Vulcan Cyber CEO Yaniv Bar-Dayan explained that there is a direct correlation between cybersecurity, digital inequality, IT infrastructure breakdowns, and terrorist attacks as well as weapons of mass destruction because the traditional definitions of both 'terrorism' and 'weapons' are becoming more related to cybersecurity in our digital world.
"Fortunately, we have more control over cybersecurity risks than we do over other threats like infectious diseases and extreme weather events. But the IT security industry must be much more diligent and proactive in improving the cyber hygiene of our digital infrastructure," Bar-Dayan noted.
"It isn't easy, but it is very possible to protect ourselves from the inevitable repercussions of at least one of these major threats on the global risk horizon."
Beyond the effects to nation-state tit-for-tats, cyberattacks have far more intimate effects on everyone as cybercrime has become an increasingly lucrative field.
The negative repercussions of cybercrime affect nearly every business, government, and consumer operating in our current digital world, said Trevor Morgan, a data security specialist at the firm comforte AG.
"Businesses that suffer from cybersecurity failures face highly damaging regulatory scrutiny, legal fallout, and reputational harm. Even at the individual level, peoples' right to data privacy (which is becoming more and more accepted as a fundamental human right) can be violated either by personal decisions (how to use and propagate their own data, where to store it, and how to protect it) or by the decisions of organizations that have collected that personal data for a variety of purposes," Morgan said.
"In many ways, individuals often are at the mercy of organizations who process and store their data. In essence, everybody has a stake in making sure that the failings in cybersecurity are corrected at every level of society."
The report—and other cybersecurity experts—added that cyberattacks suffer from some of the misconceptions as pandemics. It's tough to galvanize change against something that isn't tangible, and humans focus mostly on things we can see in front of us.
"Perception deceives us unless we get ourselves caught up in the actual and tangible manifestations of a problem–global climate change is just one example of this. Many won't believe in it until they're surrounded by water," Chloé Messdaghi, chief strategist at Point3 Security, told TechRepublic.
"When working on an undergraduate degree some years ago, I asked a professor why we're not looking into cyber terrorism and was told that WMDs matter more. When I pointed out an attacker could get into guidance and control systems and launch an attack, the professor dismissed the concern, because his perception was limited to what he knew and could touch."
Messdaghi added that apathy has led the world to a system where most enterprises don't even realize they've been attacked until months or years later. Only now are organizations even considering plans for cyberattacks.

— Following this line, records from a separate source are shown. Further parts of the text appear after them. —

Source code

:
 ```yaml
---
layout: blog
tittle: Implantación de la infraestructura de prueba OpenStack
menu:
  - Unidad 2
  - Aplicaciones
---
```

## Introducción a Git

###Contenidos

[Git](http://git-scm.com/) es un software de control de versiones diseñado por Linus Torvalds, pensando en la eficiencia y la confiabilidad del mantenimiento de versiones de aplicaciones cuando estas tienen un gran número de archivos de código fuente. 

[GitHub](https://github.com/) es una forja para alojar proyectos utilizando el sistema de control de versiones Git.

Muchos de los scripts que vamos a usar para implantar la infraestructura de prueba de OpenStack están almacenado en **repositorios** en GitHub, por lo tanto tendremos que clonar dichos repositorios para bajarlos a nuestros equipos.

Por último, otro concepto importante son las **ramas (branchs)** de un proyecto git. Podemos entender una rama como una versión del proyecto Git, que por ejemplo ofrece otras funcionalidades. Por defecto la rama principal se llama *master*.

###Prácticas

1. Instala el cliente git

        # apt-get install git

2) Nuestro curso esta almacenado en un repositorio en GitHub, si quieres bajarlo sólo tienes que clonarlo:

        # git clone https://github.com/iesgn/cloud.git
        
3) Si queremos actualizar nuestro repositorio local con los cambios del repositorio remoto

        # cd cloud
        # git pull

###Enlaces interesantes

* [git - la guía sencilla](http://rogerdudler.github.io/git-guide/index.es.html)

The shift in concern about cyberattacks is due in no small part to a historic 2020 that saw some of the biggest companies announce breaches or hacks. Prosecutors in Germany leveled some of the first murder charges at hackers over a ransomware attack that brought down a hospital in Duesseldorf.
"Cybercriminals show no remorse for their targets, with every business being a source of sensitive information that has the potential to be exploited. COVID accelerated the move to digital for all businesses and exposed new threats and vulnerabilities for cyber and financial crimes," said Jose Caldera, chief product officer at Acuant.
"Seeing cybersecurity failure ranked as a high clear and present danger is certainly justified. It is imperative that businesses are addressing the gaps and looking ahead to secure systems and data, not just for their own benefit, but to also address establishing and maintaining trust with consumers."